Answered by nirman95
8

Given:

A toy cart on the floor moves 10m at 37° north of east and then 15m at 53° south of east and finally moves ‘d’ meters at 60° North of east. The net displacement is towards east.

To find:

Value of d.

Calculation:

Considering Actual Cartesian Graph:

Let 10 m towards 37° NE be denoted vector a:

 \vec {a} = 10 \cos(37 \degree)  \hat{i} + 10 \sin(37 \degree)  \hat{j}

 =  >  \vec {a} = 8  \hat{i} + 6 \hat{j}

Similarly , 15 m towards 53° SE be denoted by vector b.

 \vec {b} = 15 \cos(53 \degree)  \hat{i}  -  15 \sin(53 \degree)  \hat{j}

 =  >  \vec {b} = 9  \hat{i}  -  12 \hat{j}

Similarly d metres towards 60° NE be denoted be vector c.

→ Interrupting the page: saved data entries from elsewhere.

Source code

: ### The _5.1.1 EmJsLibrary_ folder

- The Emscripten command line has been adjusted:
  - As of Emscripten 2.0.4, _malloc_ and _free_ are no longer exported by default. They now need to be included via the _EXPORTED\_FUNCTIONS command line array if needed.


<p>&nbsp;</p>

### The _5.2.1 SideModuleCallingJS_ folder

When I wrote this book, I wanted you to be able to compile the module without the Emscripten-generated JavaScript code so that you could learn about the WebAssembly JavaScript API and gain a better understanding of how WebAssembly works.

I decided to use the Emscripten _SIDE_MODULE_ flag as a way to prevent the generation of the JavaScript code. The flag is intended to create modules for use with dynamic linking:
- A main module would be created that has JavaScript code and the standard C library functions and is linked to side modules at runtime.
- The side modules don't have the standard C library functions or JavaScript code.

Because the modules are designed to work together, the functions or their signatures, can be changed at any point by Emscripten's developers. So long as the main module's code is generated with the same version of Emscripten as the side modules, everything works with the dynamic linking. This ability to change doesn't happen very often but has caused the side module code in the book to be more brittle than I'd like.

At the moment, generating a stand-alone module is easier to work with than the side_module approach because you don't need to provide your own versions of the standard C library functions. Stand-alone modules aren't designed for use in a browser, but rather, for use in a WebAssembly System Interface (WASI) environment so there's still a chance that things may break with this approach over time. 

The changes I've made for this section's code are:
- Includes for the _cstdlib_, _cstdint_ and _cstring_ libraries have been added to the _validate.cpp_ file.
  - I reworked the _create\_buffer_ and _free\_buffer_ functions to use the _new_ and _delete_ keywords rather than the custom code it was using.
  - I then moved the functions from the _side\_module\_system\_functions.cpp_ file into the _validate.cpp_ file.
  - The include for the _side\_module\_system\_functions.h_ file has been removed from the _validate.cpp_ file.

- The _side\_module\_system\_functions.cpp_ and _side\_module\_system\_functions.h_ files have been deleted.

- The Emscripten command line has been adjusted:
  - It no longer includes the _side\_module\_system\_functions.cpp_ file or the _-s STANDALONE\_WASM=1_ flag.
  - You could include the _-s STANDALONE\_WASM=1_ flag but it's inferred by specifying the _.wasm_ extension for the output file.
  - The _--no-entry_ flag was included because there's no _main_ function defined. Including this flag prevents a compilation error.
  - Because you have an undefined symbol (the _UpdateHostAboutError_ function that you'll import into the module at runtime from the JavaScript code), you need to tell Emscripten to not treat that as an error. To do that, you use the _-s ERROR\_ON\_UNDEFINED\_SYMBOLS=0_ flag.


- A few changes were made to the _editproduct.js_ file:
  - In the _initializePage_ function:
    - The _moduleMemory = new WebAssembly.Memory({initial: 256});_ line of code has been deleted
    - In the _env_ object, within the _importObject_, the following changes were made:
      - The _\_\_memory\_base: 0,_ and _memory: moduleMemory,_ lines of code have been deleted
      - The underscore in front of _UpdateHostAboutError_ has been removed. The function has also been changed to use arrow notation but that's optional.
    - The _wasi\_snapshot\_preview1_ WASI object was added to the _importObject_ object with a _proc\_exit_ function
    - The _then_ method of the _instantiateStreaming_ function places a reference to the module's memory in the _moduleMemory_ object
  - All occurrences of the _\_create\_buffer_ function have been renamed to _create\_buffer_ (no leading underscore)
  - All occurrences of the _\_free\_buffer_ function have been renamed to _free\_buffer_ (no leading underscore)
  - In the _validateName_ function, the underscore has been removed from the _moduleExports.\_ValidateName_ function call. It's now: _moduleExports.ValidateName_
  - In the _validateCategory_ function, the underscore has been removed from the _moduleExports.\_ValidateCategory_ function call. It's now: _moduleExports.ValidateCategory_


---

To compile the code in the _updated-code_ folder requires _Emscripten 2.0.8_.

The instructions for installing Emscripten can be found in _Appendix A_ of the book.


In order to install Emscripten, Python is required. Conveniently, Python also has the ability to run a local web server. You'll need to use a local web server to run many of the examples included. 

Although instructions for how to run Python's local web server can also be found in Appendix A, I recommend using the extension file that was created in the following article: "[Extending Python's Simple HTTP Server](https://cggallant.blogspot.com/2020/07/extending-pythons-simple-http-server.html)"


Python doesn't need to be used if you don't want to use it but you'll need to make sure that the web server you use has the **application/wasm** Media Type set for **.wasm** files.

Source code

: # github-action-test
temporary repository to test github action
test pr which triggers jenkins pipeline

 \vec {c} = d \cos(60 \degree)  \hat{i}   +  d \sin(60 \degree)  \hat{j}

 \vec {c} = \dfrac{d}{2}  \hat{i}   +   \dfrac{ \sqrt{3}d }{2}   \hat{j}

So, resultant Displacement will be :

 \vec {d_{net}} =(8 + 9 +  \dfrac{d}{2} ) \hat{i}   +  (6 - 12 +  \dfrac{ \sqrt{3}d }{2}  ) \hat{j}

 =  >  \vec {d_{net}} =(17   + \dfrac{d}{2} ) \hat{i}   +  ( \dfrac{ \sqrt{3}d }{2}  - 6 ) \hat{j}

Now, as per question , net Displacement is along X axis ; so Y component value should be equal to zero.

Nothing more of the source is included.